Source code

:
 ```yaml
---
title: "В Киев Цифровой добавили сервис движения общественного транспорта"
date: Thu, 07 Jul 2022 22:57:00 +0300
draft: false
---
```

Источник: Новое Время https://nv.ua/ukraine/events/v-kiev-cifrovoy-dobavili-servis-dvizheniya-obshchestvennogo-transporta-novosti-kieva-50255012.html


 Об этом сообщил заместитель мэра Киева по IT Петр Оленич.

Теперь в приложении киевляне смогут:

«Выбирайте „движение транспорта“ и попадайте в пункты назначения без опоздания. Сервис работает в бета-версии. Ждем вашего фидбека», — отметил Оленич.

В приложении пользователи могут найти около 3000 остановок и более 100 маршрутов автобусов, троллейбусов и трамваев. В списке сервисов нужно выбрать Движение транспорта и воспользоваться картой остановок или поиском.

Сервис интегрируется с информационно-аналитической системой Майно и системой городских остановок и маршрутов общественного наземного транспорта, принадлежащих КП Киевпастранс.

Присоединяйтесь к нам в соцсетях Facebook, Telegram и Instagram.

## What is expected
Copy out every line of the data where the word "приложении" occurs.

## Output of the task
Теперь в приложении киевляне смогут:
В приложении пользователи могут найти около 3000 остановок и более 100 маршрутов автобусов, троллейбусов и трамваев. В списке сервисов нужно выбрать Движение транспорта и воспользоваться картой остановок или поиском.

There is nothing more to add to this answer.